▶ What you are asked to do
Search the listing below for the string "results", then copy every line it appears in.

————————

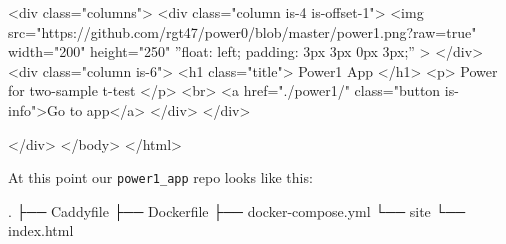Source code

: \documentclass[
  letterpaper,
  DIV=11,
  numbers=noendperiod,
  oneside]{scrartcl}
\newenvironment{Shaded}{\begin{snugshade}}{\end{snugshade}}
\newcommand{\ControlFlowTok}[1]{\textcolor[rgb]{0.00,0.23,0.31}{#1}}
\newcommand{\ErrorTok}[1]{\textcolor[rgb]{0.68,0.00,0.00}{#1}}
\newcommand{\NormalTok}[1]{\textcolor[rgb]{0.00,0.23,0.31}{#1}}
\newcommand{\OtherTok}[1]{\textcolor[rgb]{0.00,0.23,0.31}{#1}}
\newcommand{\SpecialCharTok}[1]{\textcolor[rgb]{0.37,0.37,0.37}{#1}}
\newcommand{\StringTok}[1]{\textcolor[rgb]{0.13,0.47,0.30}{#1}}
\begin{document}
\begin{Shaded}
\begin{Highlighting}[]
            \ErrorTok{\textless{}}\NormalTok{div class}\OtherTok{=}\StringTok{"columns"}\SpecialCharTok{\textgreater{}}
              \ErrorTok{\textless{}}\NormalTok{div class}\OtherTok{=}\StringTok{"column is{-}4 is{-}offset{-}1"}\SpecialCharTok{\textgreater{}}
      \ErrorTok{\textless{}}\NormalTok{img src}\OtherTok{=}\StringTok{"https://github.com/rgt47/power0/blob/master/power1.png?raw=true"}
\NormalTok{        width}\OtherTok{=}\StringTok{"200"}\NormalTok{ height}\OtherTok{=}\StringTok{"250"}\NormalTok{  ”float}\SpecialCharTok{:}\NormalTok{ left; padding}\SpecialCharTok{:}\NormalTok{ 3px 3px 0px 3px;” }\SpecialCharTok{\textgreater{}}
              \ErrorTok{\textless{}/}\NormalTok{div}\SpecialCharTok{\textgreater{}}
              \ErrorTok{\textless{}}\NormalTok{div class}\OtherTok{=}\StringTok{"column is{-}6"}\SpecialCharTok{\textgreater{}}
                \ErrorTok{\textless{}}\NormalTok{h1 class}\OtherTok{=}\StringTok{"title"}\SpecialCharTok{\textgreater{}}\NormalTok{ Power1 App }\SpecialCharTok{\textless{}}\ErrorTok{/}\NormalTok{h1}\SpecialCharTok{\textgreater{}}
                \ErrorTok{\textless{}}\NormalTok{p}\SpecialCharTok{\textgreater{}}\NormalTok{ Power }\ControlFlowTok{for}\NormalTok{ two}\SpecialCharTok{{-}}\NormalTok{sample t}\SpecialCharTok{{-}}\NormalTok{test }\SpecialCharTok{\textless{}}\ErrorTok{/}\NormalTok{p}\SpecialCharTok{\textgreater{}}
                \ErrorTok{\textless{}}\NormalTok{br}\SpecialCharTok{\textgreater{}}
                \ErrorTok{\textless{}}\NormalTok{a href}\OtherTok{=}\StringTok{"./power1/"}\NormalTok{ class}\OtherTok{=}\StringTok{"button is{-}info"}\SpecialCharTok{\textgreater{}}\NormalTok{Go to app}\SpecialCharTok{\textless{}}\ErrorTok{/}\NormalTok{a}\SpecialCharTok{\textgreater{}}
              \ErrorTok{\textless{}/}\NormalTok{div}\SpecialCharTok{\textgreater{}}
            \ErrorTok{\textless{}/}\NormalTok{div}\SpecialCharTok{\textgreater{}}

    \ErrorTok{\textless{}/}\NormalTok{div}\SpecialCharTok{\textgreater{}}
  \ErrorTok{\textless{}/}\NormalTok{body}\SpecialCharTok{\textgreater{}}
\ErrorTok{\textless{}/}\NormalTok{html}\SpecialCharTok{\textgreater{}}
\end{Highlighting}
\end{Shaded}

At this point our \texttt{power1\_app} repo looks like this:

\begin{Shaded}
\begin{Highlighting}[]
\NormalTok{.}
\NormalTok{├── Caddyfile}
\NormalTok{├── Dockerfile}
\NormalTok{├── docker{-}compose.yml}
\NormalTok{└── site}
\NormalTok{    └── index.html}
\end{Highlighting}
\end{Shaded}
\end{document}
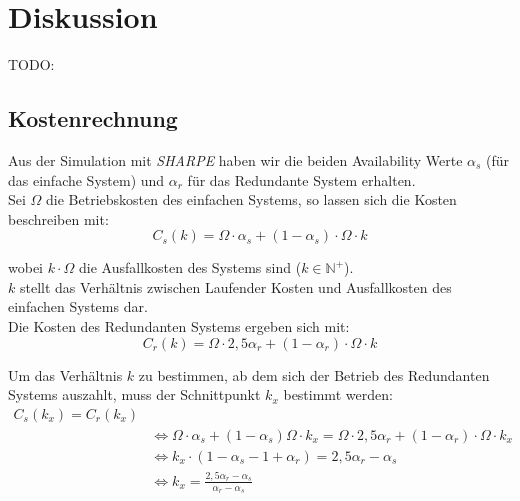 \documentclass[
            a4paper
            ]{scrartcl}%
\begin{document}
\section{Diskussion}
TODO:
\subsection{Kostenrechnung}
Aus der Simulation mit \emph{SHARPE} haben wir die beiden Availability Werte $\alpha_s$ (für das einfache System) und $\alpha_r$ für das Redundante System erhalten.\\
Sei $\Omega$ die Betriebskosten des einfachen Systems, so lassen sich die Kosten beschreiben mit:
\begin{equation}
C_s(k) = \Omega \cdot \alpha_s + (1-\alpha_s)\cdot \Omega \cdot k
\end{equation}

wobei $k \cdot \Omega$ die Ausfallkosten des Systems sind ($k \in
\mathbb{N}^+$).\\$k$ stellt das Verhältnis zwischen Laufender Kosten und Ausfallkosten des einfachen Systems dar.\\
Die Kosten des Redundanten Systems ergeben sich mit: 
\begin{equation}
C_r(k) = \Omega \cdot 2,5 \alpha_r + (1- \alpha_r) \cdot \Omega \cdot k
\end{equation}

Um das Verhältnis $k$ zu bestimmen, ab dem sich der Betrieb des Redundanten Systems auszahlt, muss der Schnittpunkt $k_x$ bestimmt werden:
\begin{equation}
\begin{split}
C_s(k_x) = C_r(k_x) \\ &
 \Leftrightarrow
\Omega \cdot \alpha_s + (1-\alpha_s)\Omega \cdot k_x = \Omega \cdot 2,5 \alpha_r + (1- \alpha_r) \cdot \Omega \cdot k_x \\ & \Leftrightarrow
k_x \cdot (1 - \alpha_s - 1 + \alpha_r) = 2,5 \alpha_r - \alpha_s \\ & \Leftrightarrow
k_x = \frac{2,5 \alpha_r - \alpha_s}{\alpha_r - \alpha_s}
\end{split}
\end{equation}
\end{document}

————————

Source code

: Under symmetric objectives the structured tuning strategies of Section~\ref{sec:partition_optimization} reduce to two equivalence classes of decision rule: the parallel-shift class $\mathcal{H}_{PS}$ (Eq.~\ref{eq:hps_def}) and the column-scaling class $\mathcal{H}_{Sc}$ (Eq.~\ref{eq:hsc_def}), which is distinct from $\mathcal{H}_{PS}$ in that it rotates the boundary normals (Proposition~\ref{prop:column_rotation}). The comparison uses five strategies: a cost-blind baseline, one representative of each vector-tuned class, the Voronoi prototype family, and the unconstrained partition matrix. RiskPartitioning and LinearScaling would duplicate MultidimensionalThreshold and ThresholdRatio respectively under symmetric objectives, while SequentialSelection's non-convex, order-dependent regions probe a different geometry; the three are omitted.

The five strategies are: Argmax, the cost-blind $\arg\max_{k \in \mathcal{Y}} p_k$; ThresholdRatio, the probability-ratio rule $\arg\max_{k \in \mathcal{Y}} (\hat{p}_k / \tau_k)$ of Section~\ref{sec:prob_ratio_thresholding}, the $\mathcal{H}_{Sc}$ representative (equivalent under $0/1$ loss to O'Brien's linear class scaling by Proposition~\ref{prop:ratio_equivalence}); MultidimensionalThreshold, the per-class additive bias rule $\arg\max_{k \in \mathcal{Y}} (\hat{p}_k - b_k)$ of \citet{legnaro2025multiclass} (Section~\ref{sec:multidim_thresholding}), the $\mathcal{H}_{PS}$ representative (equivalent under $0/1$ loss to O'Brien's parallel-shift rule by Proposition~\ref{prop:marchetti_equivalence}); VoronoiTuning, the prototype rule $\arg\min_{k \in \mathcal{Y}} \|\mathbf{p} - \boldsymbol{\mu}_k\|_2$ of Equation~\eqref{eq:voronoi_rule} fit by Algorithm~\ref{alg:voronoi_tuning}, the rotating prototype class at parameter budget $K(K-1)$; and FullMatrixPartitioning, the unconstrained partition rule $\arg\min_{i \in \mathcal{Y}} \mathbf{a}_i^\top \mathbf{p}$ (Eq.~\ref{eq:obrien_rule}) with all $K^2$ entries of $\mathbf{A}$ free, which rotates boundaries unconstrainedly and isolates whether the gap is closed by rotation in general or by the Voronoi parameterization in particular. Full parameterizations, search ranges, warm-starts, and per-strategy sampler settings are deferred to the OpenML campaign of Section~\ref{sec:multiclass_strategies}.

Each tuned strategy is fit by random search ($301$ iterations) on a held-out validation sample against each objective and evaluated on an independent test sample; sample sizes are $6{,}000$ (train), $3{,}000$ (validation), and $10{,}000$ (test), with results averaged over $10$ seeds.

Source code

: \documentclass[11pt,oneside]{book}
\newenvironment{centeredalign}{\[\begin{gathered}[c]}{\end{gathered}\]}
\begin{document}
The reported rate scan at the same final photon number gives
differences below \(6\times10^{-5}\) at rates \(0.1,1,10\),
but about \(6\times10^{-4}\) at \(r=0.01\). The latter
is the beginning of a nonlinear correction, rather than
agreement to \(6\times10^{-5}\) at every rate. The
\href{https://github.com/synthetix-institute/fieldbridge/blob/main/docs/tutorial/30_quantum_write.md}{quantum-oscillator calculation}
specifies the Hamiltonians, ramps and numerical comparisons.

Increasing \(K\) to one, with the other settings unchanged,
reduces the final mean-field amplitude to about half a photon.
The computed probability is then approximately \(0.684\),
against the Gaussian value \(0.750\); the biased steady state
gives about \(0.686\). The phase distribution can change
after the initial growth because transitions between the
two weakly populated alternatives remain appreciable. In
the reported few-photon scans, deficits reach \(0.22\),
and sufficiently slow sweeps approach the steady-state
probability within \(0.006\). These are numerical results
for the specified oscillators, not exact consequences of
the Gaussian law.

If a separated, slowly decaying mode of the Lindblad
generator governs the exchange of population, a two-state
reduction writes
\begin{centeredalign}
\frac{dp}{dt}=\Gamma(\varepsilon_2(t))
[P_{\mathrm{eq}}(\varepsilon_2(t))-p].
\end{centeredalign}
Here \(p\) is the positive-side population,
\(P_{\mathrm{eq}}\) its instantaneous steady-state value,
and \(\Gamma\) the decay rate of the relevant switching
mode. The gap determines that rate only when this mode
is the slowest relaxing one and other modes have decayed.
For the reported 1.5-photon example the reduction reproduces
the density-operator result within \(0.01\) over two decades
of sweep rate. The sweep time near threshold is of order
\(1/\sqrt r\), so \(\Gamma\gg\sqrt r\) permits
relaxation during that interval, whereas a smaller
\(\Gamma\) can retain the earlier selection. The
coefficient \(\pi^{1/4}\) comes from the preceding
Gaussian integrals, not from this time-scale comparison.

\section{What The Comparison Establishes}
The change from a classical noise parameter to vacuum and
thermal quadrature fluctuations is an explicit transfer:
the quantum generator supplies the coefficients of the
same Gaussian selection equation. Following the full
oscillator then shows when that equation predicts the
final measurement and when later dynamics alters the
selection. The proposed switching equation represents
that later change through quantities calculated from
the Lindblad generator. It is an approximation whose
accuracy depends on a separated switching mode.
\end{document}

————————

▶ Response
Each tuned strategy is fit by random search ($301$ iterations) on a held-out validation sample against each objective and evaluated on an independent test sample; sample sizes are $6{,}000$ (train), $3{,}000$ (validation), and $10{,}000$ (test), with results averaged over $10$ seeds.
probability within \(0.006\). These are numerical results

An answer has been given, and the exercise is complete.